SoylentNews is people
SoylentNews
Several sites are covering an incident affecting Raspberry Pi OS deployments since last week. Quietly, without disclosure or warning, a package added a Microsoft repository and OpenPGP key to the system. The latter effectively gives the former full root access, in principle, to the whole system. The former checks in with Microsoft's servers any time APT refreshes its cache.
$ grep -i pretty /etc/os-release
PRETTY_NAME="Raspbian GNU/Linux 10 (buster)"How to know if you're affected/infected already:
$ cat /etc/apt/sources.list.d/vscode.list
### THIS FILE IS AUTOMATICALLY CONFIGURED ###
# You may comment out this entry, but any other modifications may be lost.
deb [arch=amd64,arm64,armhf] http://packages.microsoft.com/repos/code
stable main
Issue has been taken with both what has been done and how it has been deployed. The official explanation is, for now, that resource hog Visual Studio was to be made available by default on the Raspberry Pi for development for their first entry into microcontrollers, the Raspberry Pi Pico. This is in spite of the established presence of many light weight editors and IDEs alredy[sic] available through vetted repositories. Not to mention the package could have been added to the established, vetted repositories. Threads on the topic over at the Raspberry Pi Forum are quickly locked by moderators and then deleted.
- TechRights. Raspberry Pi (at Least Raspbian GNU/Linux and/or Raspberry Pi Foundation) Appears to Have Been Infiltrated by Microsoft and There Are Severe Consequences
- TechRights. Raspberry Pi Foundation is Trying to Cover Up Its Deal With the Devil by Censoring Its Own Customers
- CyberCity. Heads up: Microsoft repo secretly installed on all Raspberry Pi's Linux OS
- Hot Hardware. Raspberry Pi Users Mortified As Microsoft Repository That Phones Home Is Added To Pi OS
- The Linux Gamer. Microsoft INFILTRATES Raspberry Pi OS
(Score: 0) by Anonymous Coward on Friday February 05 2021, @10:47PM (1 child)
Closed-source software has been included with RPIOS/Raspbian before. Mathematica, proprietary blobs for the GPU, whatever. They're probably still using lots of proprietary blobs by default. Last time I cared about RPi, about two years ago, there were open drivers for most things but they didn't work as well and you still had to use a proprietary blob to boot. I think work is being done on that last one, not sure of the progress. Those were distributed by the Pi Foundation, which, I guess, is more trusted. But those GPU blobs had better-than-root access already (since the Broadcom CPU used is really an ARM coprocessor bolted onto the side of a GPU).
It seems like the way to address this is for Microsoft's repository to be used only for delivering VSCode and not for anything else on the system. Pretty sure apt can already do that.

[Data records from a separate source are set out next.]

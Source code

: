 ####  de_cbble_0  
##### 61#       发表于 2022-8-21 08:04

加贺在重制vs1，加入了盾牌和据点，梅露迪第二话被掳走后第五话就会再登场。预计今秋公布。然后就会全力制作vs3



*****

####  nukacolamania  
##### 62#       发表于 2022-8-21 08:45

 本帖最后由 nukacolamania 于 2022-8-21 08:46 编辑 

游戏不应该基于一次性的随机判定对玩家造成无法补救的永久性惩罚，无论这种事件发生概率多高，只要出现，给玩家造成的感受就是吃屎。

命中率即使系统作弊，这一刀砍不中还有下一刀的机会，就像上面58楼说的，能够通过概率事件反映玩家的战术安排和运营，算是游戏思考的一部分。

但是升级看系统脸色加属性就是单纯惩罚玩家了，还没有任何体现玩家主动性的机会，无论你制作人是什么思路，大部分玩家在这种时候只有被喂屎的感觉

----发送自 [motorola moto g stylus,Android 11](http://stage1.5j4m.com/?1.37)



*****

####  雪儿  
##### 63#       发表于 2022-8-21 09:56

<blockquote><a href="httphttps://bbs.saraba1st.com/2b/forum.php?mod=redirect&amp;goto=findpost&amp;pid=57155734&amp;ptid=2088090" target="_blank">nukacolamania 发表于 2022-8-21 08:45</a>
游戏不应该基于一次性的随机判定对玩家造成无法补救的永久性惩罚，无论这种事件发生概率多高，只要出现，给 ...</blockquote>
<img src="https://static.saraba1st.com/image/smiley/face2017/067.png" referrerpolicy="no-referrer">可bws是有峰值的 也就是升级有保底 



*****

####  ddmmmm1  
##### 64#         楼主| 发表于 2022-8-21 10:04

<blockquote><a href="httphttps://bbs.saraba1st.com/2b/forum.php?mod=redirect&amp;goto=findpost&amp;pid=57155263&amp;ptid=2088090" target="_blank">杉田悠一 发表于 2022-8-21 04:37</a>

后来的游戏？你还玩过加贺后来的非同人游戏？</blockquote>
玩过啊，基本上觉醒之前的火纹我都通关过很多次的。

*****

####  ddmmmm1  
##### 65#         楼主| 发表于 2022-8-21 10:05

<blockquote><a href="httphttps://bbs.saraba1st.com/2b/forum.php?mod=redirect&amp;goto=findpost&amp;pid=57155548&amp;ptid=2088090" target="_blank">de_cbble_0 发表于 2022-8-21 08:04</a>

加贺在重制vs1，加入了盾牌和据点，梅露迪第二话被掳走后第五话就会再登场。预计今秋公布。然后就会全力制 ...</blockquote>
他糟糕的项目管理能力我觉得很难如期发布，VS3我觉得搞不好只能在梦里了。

You can always run your own OS. Nobody forces you to use theirs (outside of the boot process). There are other distributions. I used Gentoo and it was better than Raspbian (though of course, I had to set up a cross-compiler on a real PC to build it).
(Score: 0) by Anonymous Coward on Wednesday February 10 2021, @01:27AM
Unfortunately that whole firmware project died back in the Pi2/3 era when the primary developer/reverse engineer discovered that the ARM Trustzone implementation on the Pi was flawed due to either lack of or incorrect implementation of the Trustzone requirements. Since they wanted it to test out Trustzone on it lost their interest and dedication to the project which died in either '18 or '19, I forget when. There may have been a few updates since but there was been practically no development that I saw.
Unfortunately this covers most hardware and open source projects today, so unless you're really lucky, expect even your unsigned hardware to remain 50-80 percent reversed, with no one to make that last sprint to 99 or 100 percent.